Like a candle in a power outage, The New York Times is still publishing through news.nytco.com, and directly via its IP address: 170.149.168.130. Amidst all of this, the Wall Street Journal has opportunistically taken down their paywall and is promoting tweets to read their content for free. When I went to the Times' page to read an article about its own attack, I was booted out by the paywall—that is, right after I copy-pasted it into a Word doc.

The Times Chief Information Officer Marc Frons issued a statement explaining the attack was, "the result of a malicious external attack by the Syrian Electronic Army, or someone trying very hard to be them.” He warned employees to “be careful when sending e-mail communications until this situation is resolved.”

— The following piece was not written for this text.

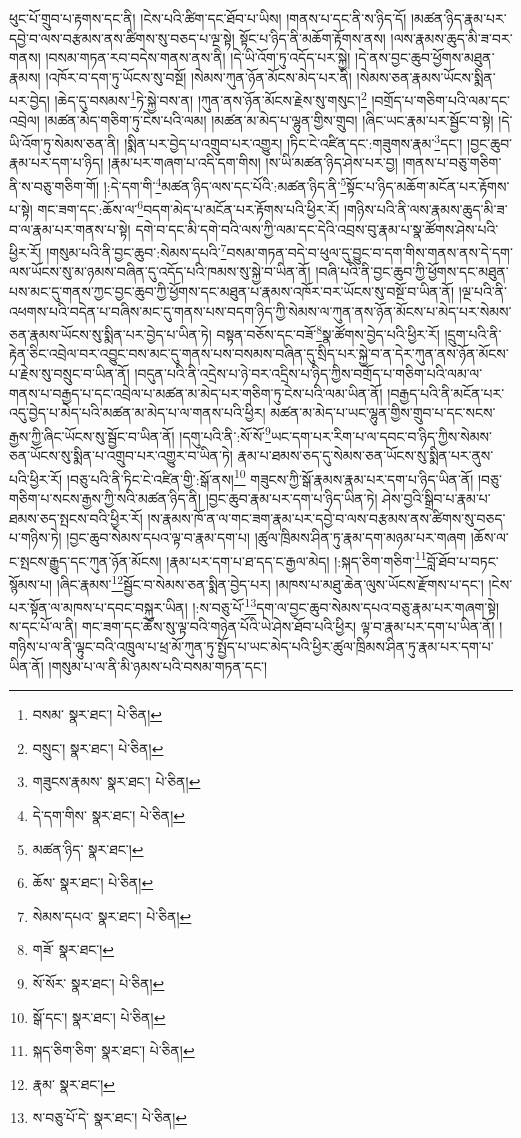 ཕུང་པོ་གྲུབ་པ་རྟགས་དང་ནི། །ངེས་པའི་ཚིག་དང་ཐོབ་པ་ཡིས། །གནས་པ་དང་ནི་ས་ཉིད་དོ། །མཚན་ཉིད་རྣམ་པར་དབྱེ་བ་ལས་བརྩམས་ནས་ཚིགས་སུ་བཅད་པ་ལྔ་སྟེ། སྟོང་པ་ཉིད་ནི་མཆོག་རྟོགས་ནས། །ལས་རྣམས་ཆུད་མི་ཟ་བར་གནས། །བསམ་གཏན་རབ་བདེས་གནས་ནས་ནི། །དེ་ཡི་འོག་ཏུ་འདོད་པར་སྐྱེ། །དེ་ནས་བྱང་ཆུབ་ཕྱོགས་མཐུན་རྣམས། །འཁོར་བ་དག་ཏུ་ཡོངས་སུ་བསྔོ། །སེམས་ཀུན་ཉོན་མོངས་མེད་པར་ནི། །སེམས་ཅན་རྣམས་ཡོངས་སྨིན་པར་བྱེད། །ཆེད་དུ་བསམས་\footnote{བསམ་  སྣར་ཐང་།  པེ་ཅིན། }ཏེ་སྐྱེ་བས་ན། །ཀུན་ནས་ཉོན་མོངས་རྗེས་སུ་གསུང་།\footnote{བསྲུང་།  སྣར་ཐང་།  པེ་ཅིན། } །བགྲོད་པ་གཅིག་པའི་ལམ་དང་འབྲེལ། །མཚན་མེད་གཅིག་ཏུ་ངེས་པའི་ལམ། །མཚན་མ་མེད་པ་ལྷུན་གྱིས་གྲུབ། །ཞིང་ཡང་རྣམ་པར་སྦྱོང་བ་སྟེ། །དེ་ཡི་འོག་ཏུ་སེམས་ཅན་ནི། །སྨིན་པར་བྱེད་པ་འགྲུབ་པར་འགྱུར། །ཏིང་ངེ་འཛིན་དང་:གཟུགས་རྣམ་\footnote{གཟུངས་རྣམས་  སྣར་ཐང་།  པེ་ཅིན། }དང་། །བྱང་ཆུབ་རྣམ་པར་དག་པ་ཉིད། །རྣམ་པར་གཞག་པ་འདི་དག་གིས། །ས་ཡི་མཚན་ཉིད་ཤེས་པར་བྱ། །གནས་པ་བཅུ་གཅིག་ནི་ས་བཅུ་གཅིག་གོ། །:དེ་དག་གི་\footnote{དེ་དག་གིས་  སྣར་ཐང་།  པེ་ཅིན། }མཚན་ཉིད་ལས་དང་པོའི་:མཚན་ཉིད་ནི་\footnote{མཚན་ཉིད་  སྣར་ཐང་། }སྟོང་པ་ཉིད་མཆོག་མངོན་པར་རྟོགས་པ་སྟེ། གང་ཟག་དང་:ཆོས་ལ་\footnote{ཆོས་  སྣར་ཐང་།  པེ་ཅིན། }བདག་མེད་པ་མངོན་པར་རྟོགས་པའི་ཕྱིར་རོ། །གཉིས་པའི་ནི་ལས་རྣམས་ཆུད་མི་ཟ་བ་ལ་རྣམ་པར་གནས་པ་སྟེ། དགེ་བ་དང་མི་དགེ་བའི་ལས་ཀྱི་ལམ་དང་དེའི་འབྲས་བུ་རྣམ་པ་སྣ་ཚོགས་ཤེས་པའི་ཕྱིར་རོ། །གསུམ་པའི་ནི་བྱང་ཆུབ་:སེམས་དཔའི་\footnote{སེམས་དཔའ་  སྣར་ཐང་།  པེ་ཅིན། }བསམ་གཏན་བདེ་བ་ཕུལ་དུ་བྱུང་བ་དག་གིས་གནས་ནས་དེ་དག་ལས་ཡོངས་སུ་མ་ཉམས་བཞིན་དུ་འདོད་པའི་ཁམས་སུ་སྐྱེ་བ་ཡིན་ནོ། །བཞི་པའི་ནི་བྱང་ཆུབ་ཀྱི་ཕྱོགས་དང་མཐུན་པས་མང་དུ་གནས་ཀྱང་བྱང་ཆུབ་ཀྱི་ཕྱོགས་དང་མཐུན་པ་རྣམས་འཁོར་བར་ཡོངས་སུ་བསྔོ་བ་ཡིན་ནོ། །ལྔ་པའི་ནི་འཕགས་པའི་བདེན་པ་བཞིས་མང་དུ་གནས་པས་བདག་ཉིད་ཀྱི་སེམས་ལ་ཀུན་ནས་ཉོན་མོངས་པ་མེད་པར་སེམས་ཅན་རྣམས་ཡོངས་སུ་སྨིན་པར་བྱེད་པ་ཡིན་ཏེ། བསྟན་བཅོས་དང་བཟོ་\footnote{གཟོ་  སྣར་ཐང་། }སྣ་ཚོགས་བྱེད་པའི་ཕྱིར་རོ། །དྲུག་པའི་ནི་རྟེན་ཅིང་འབྲེལ་བར་འབྱུང་བས་མང་དུ་གནས་པས་བསམས་བཞིན་དུ་སྲིད་པར་སྐྱེ་བ་ན་དེར་ཀུན་ནས་ཉོན་མོངས་པ་རྗེས་སུ་བསྲུང་བ་ཡིན་ནོ། །བདུན་པའི་ནི་འདྲེས་པ་ཉེ་བར་འདྲིས་པ་ཉིད་ཀྱིས་བགྲོད་པ་གཅིག་པའི་ལམ་ལ་གནས་པ་བརྒྱད་པ་དང་འབྲེལ་པ་མཚན་མ་མེད་པར་གཅིག་ཏུ་ངེས་པའི་ལམ་ཡིན་ནོ། །བརྒྱད་པའི་ནི་མངོན་པར་འདུ་བྱེད་པ་མེད་པའི་མཚན་མ་མེད་པ་ལ་གནས་པའི་ཕྱིར། མཚན་མ་མེད་པ་ཡང་ལྷུན་གྱིས་གྲུབ་པ་དང་སངས་རྒྱས་ཀྱི་ཞིང་ཡོངས་སུ་སྦྱོང་བ་ཡིན་ནོ། །དགུ་པའི་ནི་:སོ་སོ་\footnote{སོ་སོར་  སྣར་ཐང་།  པེ་ཅིན། }ཡང་དག་པར་རིག་པ་ལ་དབང་བ་ཉིད་ཀྱིས་སེམས་ཅན་ཡོངས་སུ་སྨིན་པ་འགྲུབ་པར་འགྱུར་བ་ཡིན་ཏེ། རྣམ་པ་ཐམས་ཅད་དུ་སེམས་ཅན་ཡོངས་སུ་སྨིན་པར་ནུས་པའི་ཕྱིར་རོ། །བཅུ་པའི་ནི་ཏིང་ངེ་འཛིན་གྱི་:སྒོ་ནས།\footnote{སྒོ་དང་།  སྣར་ཐང་།  པེ་ཅིན། } གཟུངས་ཀྱི་སྒོ་རྣམས་རྣམ་པར་དག་པ་ཉིད་ཡིན་ནོ། །བཅུ་གཅིག་པ་སངས་རྒྱས་ཀྱི་སའི་མཚན་ཉིད་ནི། །བྱང་ཆུབ་རྣམ་པར་དག་པ་ཉིད་ཡིན་ཏེ། ཤེས་བྱའི་སྒྲིབ་པ་རྣམ་པ་ཐམས་ཅད་སྤངས་བའི་ཕྱིར་རོ། །ས་རྣམས་ཁོ་ན་ལ་གང་ཟག་རྣམ་པར་དབྱེ་བ་ལས་བརྩམས་ནས་ཚིགས་སུ་བཅད་པ་གཉིས་ཏེ། །བྱང་ཆུབ་སེམས་དཔའ་ལྟ་བ་རྣམ་དག་པ། །ཚུལ་ཁྲིམས་ཤིན་ཏུ་རྣམ་དག་མཉམ་པར་གཞག །ཆོས་ལ་ང་སྤངས་རྒྱུད་དང་ཀུན་ཉོན་མོངས། །རྣམ་པར་དག་པ་ཐ་དད་ང་རྒྱལ་མེད། །:སྐད་ཅིག་གཅིག་\footnote{སྐད་ཅིག་ཅིག་  སྣར་ཐང་།  པེ་ཅིན། }བློ་ཐོབ་པ་བཏང་སྙོམས་པ། །ཞིང་རྣམས་\footnote{རྣམ་  སྣར་ཐང་། }སྦྱོང་བ་སེམས་ཅན་སྨིན་བྱེད་པར། །མཁས་པ་མཐུ་ཆེན་ལུས་ཡོངས་རྫོགས་པ་དང་། །ངེས་པར་སྟོན་ལ་མཁས་པ་དབང་བསྐུར་ཡིན། །:ས་བཅུ་པོ་\footnote{ས་བཅུ་པོ་དེ་  སྣར་ཐང་།  པེ་ཅིན། }དག་ལ་བྱང་ཆུབ་སེམས་དཔའ་བཅུ་རྣམ་པར་གཞག་སྟེ། ས་དང་པོ་ལ་ནི། གང་ཟག་དང་ཆོས་སུ་ལྟ་བའི་གཉེན་པོའི་ཡེ་ཤེས་ཐོབ་པའི་ཕྱིར། ལྟ་བ་རྣམ་པར་དག་པ་ཡིན་ནོ། །གཉིས་པ་ལ་ནི་ལྟུང་བའི་འཁྲུལ་པ་ཕྲ་མོ་ཀུན་ཏུ་སྤྱོད་པ་ཡང་མེད་པའི་ཕྱིར་ཚུལ་ཁྲིམས་ཤིན་ཏུ་རྣམ་པར་དག་པ་ཡིན་ནོ། །གསུམ་པ་ལ་ནི་མི་ཉམས་པའི་བསམ་གཏན་དང་།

Meanwhile the announcement on the Times' Facebook page is being bombarded with calls of "Allah, Souria, Bashar o bas! Yankee go home!"—calls for Allah, Syria and Bashar al-Assad only, followed by a classic call against American intervention.

Was the SEA bluffing a moment ago when it tweeted, "@twitter, are you ready? #SEA," with this image attached?:

What else could these attacks affect? When the biggest publishing outlets—where readers would obviously be going to get updates about these attacks—have been compromised, what's the recourse? For now, the obvious thing to do is read Motherboard. In a climate where John Kerry and Barack Obama are just inches from pressing the button on Assad for using chemical weapons, a cyberwar is quickly coming over the horizon.